The next morning, I'm flipping radio stations during rush hour traffic. Just when I think I've escaped the maws of Temptation Island, I find out that a segment of the morning show on KIIS has been dedicated to "Temptation Station." I turn to Power 106 and Snoop Dogg is singing (if you can call it singing) about f-cking someone in his Lincoln Continental rental car. Ditto for 100.3 The Beat. Jamie and Danny on Star are taking phone calls from women who's love interests happen to be prison inmates. Supposedly, the newlywed couple can request permission from the warden to visit the prison's "Honeymoon Trailer" after the nuptials.

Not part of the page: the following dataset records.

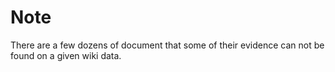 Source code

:# Note

There are a few dozens of document that some of their evidence can not be found on a given wiki data.
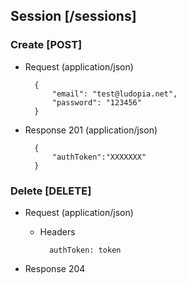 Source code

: ## Session [/sessions]

### Create [POST]

+ Request (application/json)

        {
            "email": "test@ludopia.net",
            "password": "123456"
        }

+ Response 201 (application/json)

        {
            "authToken":"XXXXXXX"
        }

### Delete [DELETE]

+ Request (application/json)

    + Headers

            authToken: token

+ Response 204
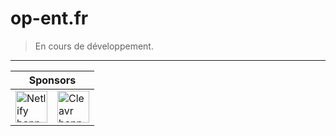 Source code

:# op-ent.fr

> En cours de développement.

---

<table>
  <thead>
    <tr>
      <th colspan="2">Sponsors</th>
    </tr>
  </thead>
  <tbody>
    <tr>
      <td>
        <a href="https://www.netlify.com" target="_blank">
          <img alt="Netlify banner" height="51px" src="https://www.netlify.com/v3/img/components/netlify-color-accent.svg" />
        </a>
      </td>
      <td>
        <a href="https://cleavr.io" target="_blank">
          <img alt="Cleavr banner" height="51px" src="https://hcti.io/v1/image/ae9a047f-22b3-4016-a37a-80f297894678" />
        </a>
      </td>
    </tr>
  </tbody>
</table>
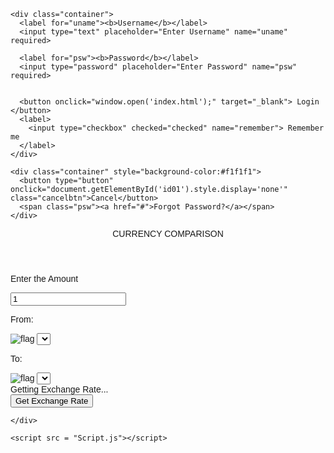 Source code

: <!DOCTYPE html>
<html>
<head>
<meta name="viewport" content="width=device-width, initial-scale=1">
<style>
body {font-family: Arial, Helvetica, sans-serif;}

/* Full-width input fields */
input[type=text], input[type=password] {
  width: 100%;
  padding: 12px 20px;
  margin: 8px 0;
  display: inline-block;
  border: 1px solid #ccc;
  box-sizing: border-box;
}

/* Set a style for all buttons */
button {
  background-color: #3e4fec;
  color: white;
  padding: 14px 20px;
  margin: 8px 0;
  border: none;
  cursor: pointer;
  width: 100%;
}

button:hover {
  opacity: 0.8;
}

/* Extra styles for the cancel button */
.cancelbtn {
  width: auto;
  padding: 10px 18px;
  background-color: #f44336;
}

/* Center the image and position the close button */
.imgcontainer {
  text-align: center;
  margin: 24px 0 12px 0;
  position: relative;
}

.container {
  padding: 16px;
}

span.psw {
  float: right;
  padding-top: 16px;
}



/* Modal Content/Box */
.modal-content {
  background-color: #fefefe;
  margin: 5% auto 15% auto; /* 5% from the top, 15% from the bottom and centered */
  border: 1px solid #888;
  width: 40%; /* Could be more or less, depending on screen size */
}

/* The Close Button (x) */
.close {
  position: absolute;
  right: 25px;
  top: 0;
  color: #000;
  font-size: 35px;
  font-weight: bold;
}

.close:hover,
.close:focus {
  color: red;
  cursor: pointer;
}

/* Add Zoom Animation */
.animate {
  -webkit-animation: animatezoom 0.6s;
  animation: animatezoom 0.6s
}

@-webkit-keyframes animatezoom {
  from {-webkit-transform: scale(0)} 
  to {-webkit-transform: scale(1)}
}
  
@keyframes animatezoom {
  from {transform: scale(0)} 
  to {transform: scale(1)}
}

/* Change styles for span and cancel button on extra small screens */
@media screen and (max-width: 300px) {
  span.psw {
     display: block;
     float: none;
  }
  .cancelbtn {
     width: 100%;
  }
}
</style>
</head>
<body>




<div id="id01" class="modal">
  
  <form class="modal-content animate" action="/index.html" method="post">
    

    <div class="container">
      <label for="uname"><b>Username</b></label>
      <input type="text" placeholder="Enter Username" name="uname" required>

      <label for="psw"><b>Password</b></label>
      <input type="password" placeholder="Enter Password" name="psw" required>
        
      
      <button onclick="window.open('index.html');" target="_blank"> Login </button>
      <label>
        <input type="checkbox" checked="checked" name="remember"> Remember me
      </label>
    </div>

    <div class="container" style="background-color:#f1f1f1">
      <button type="button" onclick="document.getElementById('id01').style.display='none'" class="cancelbtn">Cancel</button>
      <span class="psw"><a href="#">Forgot Password?</a></span>
    </div>
  </form>
</div>

<script>
// Get the modal
var modal = document.getElementById('id01');

// When the user clicks anywhere outside of the modal, close it
window.onclick = function(event) {
    if (event.target == modal) {
        modal.style.display = "none";
    }
}
</script>

</body>
</html>


<!DOCTYPE html>
<html lang="en">
<head>
    <meta charset="UTF-8">
    <meta name="viewport" content="width=device-width, initial-scale=1.0">
    <link rel="stylesheet" href="style.css">
    <link rel="stylesheet" href="https://cdnjs.cloudflare.com/ajax/libs/font-awesome/5.15.3/css/all.min.css">
    <title>CURRENCY COMPARISON</title>
</head>
<body>
    <div class="wrapper">
        <header>CURRENCY COMPARISON</header>
        <form action="#">
            <div class="amount">
                <p>Enter the Amount</p>
                <input type="text" value="1">
            </div>
            <div class="drop-list">
                <div class="from">
                    <p>From:</p>
                    <div class="select-box">
                       <img src="https://flagcdn.com/h20/us.png" alt="flag">
                       <select></select>
                    </div>
                </div>
                <div class="icon"><i class ="fas fa-exchange-alt"></i></div>
                <div class="to">
                    <p>To:</p>
                    <div class="select-box">
                       <img src="https://flagcdn.com/h20/np.png" alt="flag">
                       <select></select>
                    </div>
                </div>
            </div>
            <div class="exchange-rate">Getting Exchange Rate...</div>
            <button>Get Exchange Rate</button>
        </form>

    </div>    

    <script src = "Script.js"></script>
</body> 
</html>

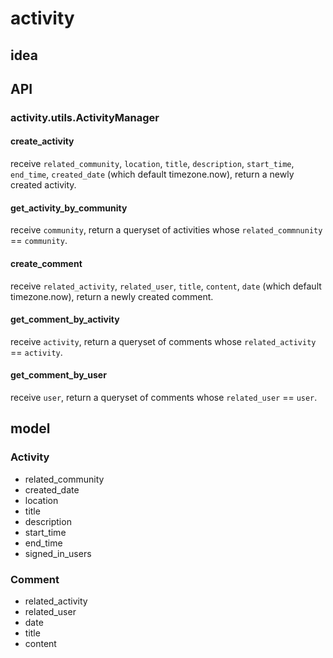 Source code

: # activity

## idea

## API

### activity.utils.ActivityManager

#### create_activity

receive `related_community`, `location`, `title`, `description`, `start_time`, `end_time`, `created_date` (which default timezone.now), return a newly created activity.

#### get_activity_by_community

receive `community`, return a queryset of activities whose `related_commnunity` == `community`.

#### create_comment

receive `related_activity`, `related_user`, `title`, `content`, `date` (which default timezone.now), return a newly created comment.

#### get_comment_by_activity

receive `activity`, return a queryset of comments whose `related_activity` == `activity`.

#### get_comment_by_user

receive `user`, return a queryset of comments whose `related_user` == `user`.

## model

### Activity

+ related_community
+ created_date
+ location
+ title
+ description
+ start_time
+ end_time
+ signed_in_users

### Comment

+ related_activity
+ related_user
+ date
+ title
+ content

Disgusted with the variety of topics being discussed on my palette of morning radio stations, I switch to my CD's for the rest of the drive into work.

But just as I pull around the corner and approach the parking garage, a billboard image hurls itself at my car windshield. Angelina Jolie and some other actor I don't know are posed with provocative looks in their eyes. "Original Sin" is the title. Just great. I'll pass and maybe watch my Disney movies instead. But then again, I've heard rumors that certain scenes in "Aladdin" contain explicit sibliminal messages-sweet nothings that you would never imagine Aladdin whispering into Jasmine's ear (Or is it him and the monkey? Hey, you never know).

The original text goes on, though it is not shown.